* Work order: Full transcription, minus images: write out the listing below exactly as it appears.

* Records for the task:

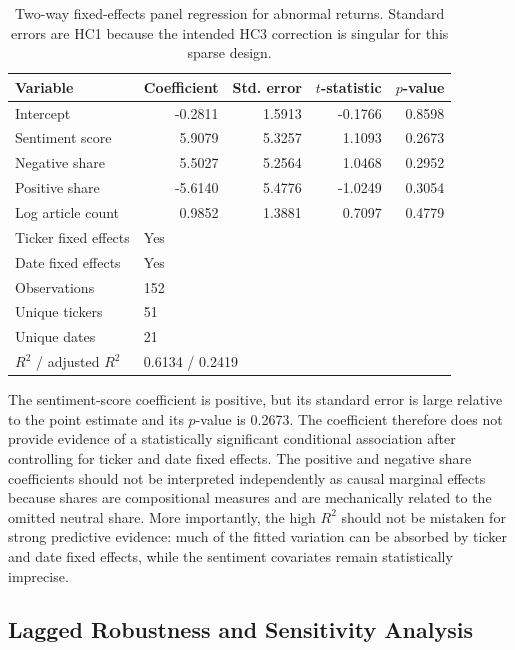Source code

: \begin{table}[htbp]
\centering
\caption{Two-way fixed-effects panel regression for abnormal returns. Standard errors are HC1 because the intended HC3 correction is singular for this sparse design.}
\label{tab:panel-regression}
\begin{tabular}{lrrrr}
\toprule
\textbf{Variable} & \textbf{Coefficient} & \textbf{Std. error} & \textbf{$t$-statistic} & \textbf{$p$-value} \\
\midrule
Intercept & -0.2811 & 1.5913 & -0.1766 & 0.8598 \\
Sentiment score & 5.9079 & 5.3257 & 1.1093 & 0.2673 \\
Negative share & 5.5027 & 5.2564 & 1.0468 & 0.2952 \\
Positive share & -5.6140 & 5.4776 & -1.0249 & 0.3054 \\
Log article count & 0.9852 & 1.3881 & 0.7097 & 0.4779 \\
\midrule
Ticker fixed effects & \multicolumn{4}{l}{Yes} \\
Date fixed effects & \multicolumn{4}{l}{Yes} \\
Observations & \multicolumn{4}{l}{152} \\
Unique tickers & \multicolumn{4}{l}{51} \\
Unique dates & \multicolumn{4}{l}{21} \\
$R^2$ / adjusted $R^2$ & \multicolumn{4}{l}{0.6134 / 0.2419} \\
\bottomrule
\end{tabular}
\end{table}

The sentiment-score coefficient is positive, but its standard error is large relative to the point estimate and its $p$-value is 0.2673. The coefficient therefore does not provide evidence of a statistically significant conditional association after controlling for ticker and date fixed effects. The positive and negative share coefficients should not be interpreted independently as causal marginal effects because shares are compositional measures and are mechanically related to the omitted neutral share. More importantly, the high $R^2$ should not be mistaken for strong predictive evidence: much of the fitted variation can be absorbed by ticker and date fixed effects, while the sentiment covariates remain statistically imprecise.

\subsection{Lagged Robustness and Sensitivity Analysis}
\label{subsec:lag-robustness}

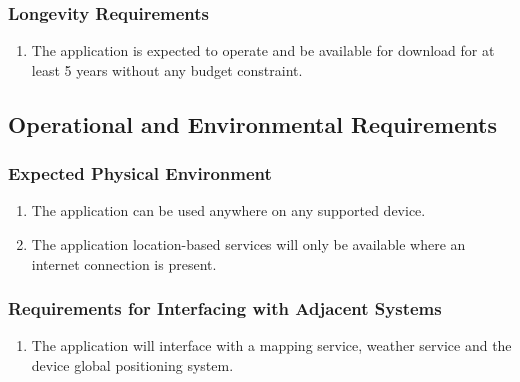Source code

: \documentclass[titlepage]{article}
\newcounter{myCounter}
\begin{document}
\subsubsection{Longevity Requirements}
\label{ssub:longevity_requirements}
\begin{enumerate}[{PR}1. ]
    \setcounter{enumi}{\themyCounter}
    \item The application is expected to operate and be available for download for at least 5 years
    without any budget constraint.
    \setcounter{myCounter}{\theenumi}
\end{enumerate}


\subsection{Operational and Environmental Requirements}
\label{sub:operational_and_environmental_requirements}
\setcounter{myCounter}{0}

\subsubsection{Expected Physical Environment}
\label{ssub:expected_physical_environment}
\begin{enumerate}[{OE}1. ]
    \setcounter{enumi}{\themyCounter}
    \item The application can be used anywhere on any supported device.
    \item The application location-based services will only be available where an internet
    connection is present.
    \setcounter{myCounter}{\theenumi}
\end{enumerate}

\subsubsection{Requirements for Interfacing with Adjacent Systems}
\label{ssub:requirements_for_interfacing_with_adjacent_systems}
\begin{enumerate}[{OE}1. ]
    \setcounter{enumi}{\themyCounter}
    \item The application will interface with a mapping service, weather service and the device
    global positioning system.
    \setcounter{myCounter}{\theenumi}
\end{enumerate}
\end{document}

* Exercise answer:
Source code

: \begin{table}[htbp]
\centering
\caption{Two-way fixed-effects panel regression for abnormal returns. Standard errors are HC1 because the intended HC3 correction is singular for this sparse design.}
\label{tab:panel-regression}
\begin{tabular}{lrrrr}
\toprule
\textbf{Variable} & \textbf{Coefficient} & \textbf{Std. error} & \textbf{$t$-statistic} & \textbf{$p$-value} \\
\midrule
Intercept & -0.2811 & 1.5913 & -0.1766 & 0.8598 \\
Sentiment score & 5.9079 & 5.3257 & 1.1093 & 0.2673 \\
Negative share & 5.5027 & 5.2564 & 1.0468 & 0.2952 \\
Positive share & -5.6140 & 5.4776 & -1.0249 & 0.3054 \\
Log article count & 0.9852 & 1.3881 & 0.7097 & 0.4779 \\
\midrule
Ticker fixed effects & \multicolumn{4}{l}{Yes} \\
Date fixed effects & \multicolumn{4}{l}{Yes} \\
Observations & \multicolumn{4}{l}{152} \\
Unique tickers & \multicolumn{4}{l}{51} \\
Unique dates & \multicolumn{4}{l}{21} \\
$R^2$ / adjusted $R^2$ & \multicolumn{4}{l}{0.6134 / 0.2419} \\
\bottomrule
\end{tabular}
\end{table}

The sentiment-score coefficient is positive, but its standard error is large relative to the point estimate and its $p$-value is 0.2673. The coefficient therefore does not provide evidence of a statistically significant conditional association after controlling for ticker and date fixed effects. The positive and negative share coefficients should not be interpreted independently as causal marginal effects because shares are compositional measures and are mechanically related to the omitted neutral share. More importantly, the high $R^2$ should not be mistaken for strong predictive evidence: much of the fitted variation can be absorbed by ticker and date fixed effects, while the sentiment covariates remain statistically imprecise.

\subsection{Lagged Robustness and Sensitivity Analysis}
\label{subsec:lag-robustness}

Source code

: \documentclass[titlepage]{article}
\newcounter{myCounter}
\begin{document}
\subsubsection{Longevity Requirements}
\label{ssub:longevity_requirements}
\begin{enumerate}[{PR}1. ]
    \setcounter{enumi}{\themyCounter}
    \item The application is expected to operate and be available for download for at least 5 years
    without any budget constraint.
    \setcounter{myCounter}{\theenumi}
\end{enumerate}


\subsection{Operational and Environmental Requirements}
\label{sub:operational_and_environmental_requirements}
\setcounter{myCounter}{0}

\subsubsection{Expected Physical Environment}
\label{ssub:expected_physical_environment}
\begin{enumerate}[{OE}1. ]
    \setcounter{enumi}{\themyCounter}
    \item The application can be used anywhere on any supported device.
    \item The application location-based services will only be available where an internet
    connection is present.
    \setcounter{myCounter}{\theenumi}
\end{enumerate}

\subsubsection{Requirements for Interfacing with Adjacent Systems}
\label{ssub:requirements_for_interfacing_with_adjacent_systems}
\begin{enumerate}[{OE}1. ]
    \setcounter{enumi}{\themyCounter}
    \item The application will interface with a mapping service, weather service and the device
    global positioning system.
    \setcounter{myCounter}{\theenumi}
\end{enumerate}
\end{document}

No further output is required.